Look below for the line with "- **Cloudflare 설정**: wrangler.toml 구성완료", then give it again exactly, along with every line that comes after it, the final line included.
--- DATA FOR THIS EXERCISE Enclosed Below ---
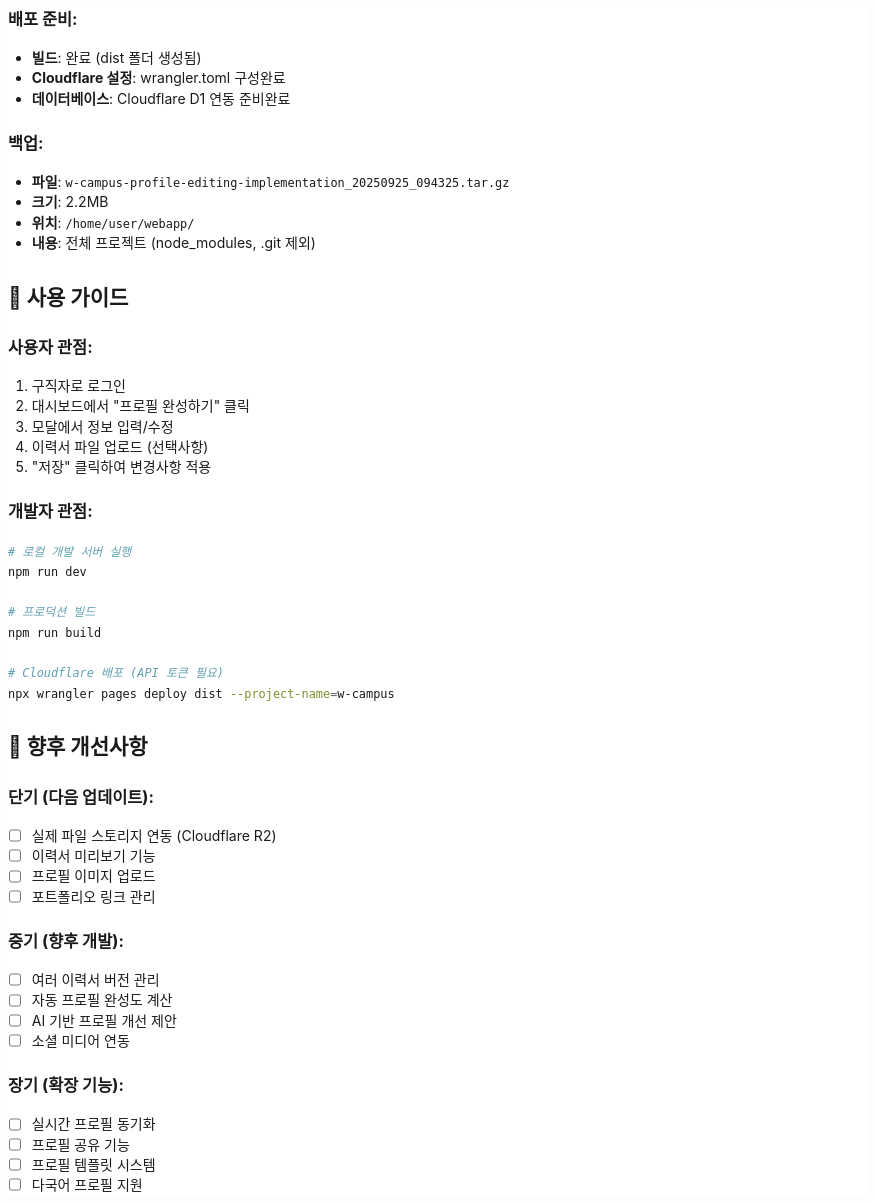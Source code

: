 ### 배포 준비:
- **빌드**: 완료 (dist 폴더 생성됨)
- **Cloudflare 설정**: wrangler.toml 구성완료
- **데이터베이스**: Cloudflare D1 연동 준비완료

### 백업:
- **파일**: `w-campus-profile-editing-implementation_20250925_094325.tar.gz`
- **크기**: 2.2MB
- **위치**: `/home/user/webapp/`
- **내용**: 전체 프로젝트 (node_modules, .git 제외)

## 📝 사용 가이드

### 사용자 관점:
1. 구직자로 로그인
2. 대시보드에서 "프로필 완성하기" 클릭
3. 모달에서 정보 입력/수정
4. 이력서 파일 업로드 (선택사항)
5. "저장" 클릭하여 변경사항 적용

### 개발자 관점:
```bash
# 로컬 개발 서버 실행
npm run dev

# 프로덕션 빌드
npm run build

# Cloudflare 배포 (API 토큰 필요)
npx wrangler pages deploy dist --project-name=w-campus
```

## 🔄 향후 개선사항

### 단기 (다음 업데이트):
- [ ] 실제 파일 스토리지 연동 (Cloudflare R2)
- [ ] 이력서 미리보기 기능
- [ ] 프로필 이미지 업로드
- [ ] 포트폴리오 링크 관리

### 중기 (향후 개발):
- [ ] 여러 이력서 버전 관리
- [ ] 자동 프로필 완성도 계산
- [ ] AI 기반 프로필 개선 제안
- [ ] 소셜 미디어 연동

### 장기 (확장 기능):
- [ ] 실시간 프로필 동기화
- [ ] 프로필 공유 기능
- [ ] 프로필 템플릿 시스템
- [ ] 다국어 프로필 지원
--- End of Enclosed DATA FOR THIS EXERCISE ---
RESPONSE BOX:
- **Cloudflare 설정**: wrangler.toml 구성완료
- **데이터베이스**: Cloudflare D1 연동 준비완료

### 백업:
- **파일**: `w-campus-profile-editing-implementation_20250925_094325.tar.gz`
- **크기**: 2.2MB
- **위치**: `/home/user/webapp/`
- **내용**: 전체 프로젝트 (node_modules, .git 제외)

## 📝 사용 가이드

### 사용자 관점:
1. 구직자로 로그인
2. 대시보드에서 "프로필 완성하기" 클릭
3. 모달에서 정보 입력/수정
4. 이력서 파일 업로드 (선택사항)
5. "저장" 클릭하여 변경사항 적용

### 개발자 관점:
```bash
# 로컬 개발 서버 실행
npm run dev

# 프로덕션 빌드
npm run build

# Cloudflare 배포 (API 토큰 필요)
npx wrangler pages deploy dist --project-name=w-campus
```

## 🔄 향후 개선사항

### 단기 (다음 업데이트):
- [ ] 실제 파일 스토리지 연동 (Cloudflare R2)
- [ ] 이력서 미리보기 기능
- [ ] 프로필 이미지 업로드
- [ ] 포트폴리오 링크 관리

### 중기 (향후 개발):
- [ ] 여러 이력서 버전 관리
- [ ] 자동 프로필 완성도 계산
- [ ] AI 기반 프로필 개선 제안
- [ ] 소셜 미디어 연동

### 장기 (확장 기능):
- [ ] 실시간 프로필 동기화
- [ ] 프로필 공유 기능
- [ ] 프로필 템플릿 시스템
- [ ] 다국어 프로필 지원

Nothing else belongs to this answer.